I sometimes lost direction early on——well, come to think of it, I grew up and didn’t have any direction. . . All I knew how to do was survive, not life. It was tough, I felt stagnant, yet didn’t know where to go. All the ‘books’ said, “Make goals.’ So I did. But more often than not they either turned out to be a source of frustration [and beating myself up as a failure] when I didn’t meet the goals, or they turned out to be…well goals. I met them then they were over and I was back to square one.
One day I decided that it wasn’t life that was going to ‘direct’ me, it was me that was going to direct my life. Instead of goals, I made life-changes—or, in other words, I changed my direction. To me, making goals was all about the ‘destination’ and changing directions was more about the journey—the long haul.

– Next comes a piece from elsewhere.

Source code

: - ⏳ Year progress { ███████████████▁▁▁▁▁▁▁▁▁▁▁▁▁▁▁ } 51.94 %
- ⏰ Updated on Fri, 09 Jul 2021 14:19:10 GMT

A small example of this is the difference between ‘dieting’ and ‘eating healthy.’ Dieting is a goal, and if I don’t meet it, I’m a ‘failure.’ If I do meet it, it’s over, and I go back to unhealthy eating. Healthy eating is a directional change. I try and eat healthy everyday. If I have a cookie at one mean, it’s not the end of the world. I simply, pick up healthy again and go on.
The broader stroke of what do I want to do in life—took more time. But why shouldn’t it? How can we know unless we try? So I gave me permission to try. Try this job, do it for a while. Do I like it? Is it what I want to be doing in 10 years? If not, what can I try next? Then the job I leave is not a failure; it was a try. I went to college because it might help me decide what I want, and along the way I learned a lot that broadened my view.
Sometimes my behavior tells me how I really feel about a direction. I had a great job once at a well known coat manufacturer. With my newly minted thought of I will be the director of my life——I did well at this job everyday. Doing my best at any job meant a lot to me. Eventually, though I knew I didn’t want to be checking on customs regarding coats in 5 years…I didn’t really care about the coats. I got another job working with retarded adults, which I loved. When I quit the coat factory said, ‘oh but you are sooo good. You don’t get all upset at customs, yell, or become frantic. We’d like to keep you.” I said thanks, but no thanks. The reason I was good——was partly because I didn’t care if the material got stuck in customs. No body was going to die over it;-]
I don’t know if this helps, but sometimes just changing the way we frame up the words to ourselves makes a huge difference. And as long as you are trying any direction, you are moving, learning, living, you are okay.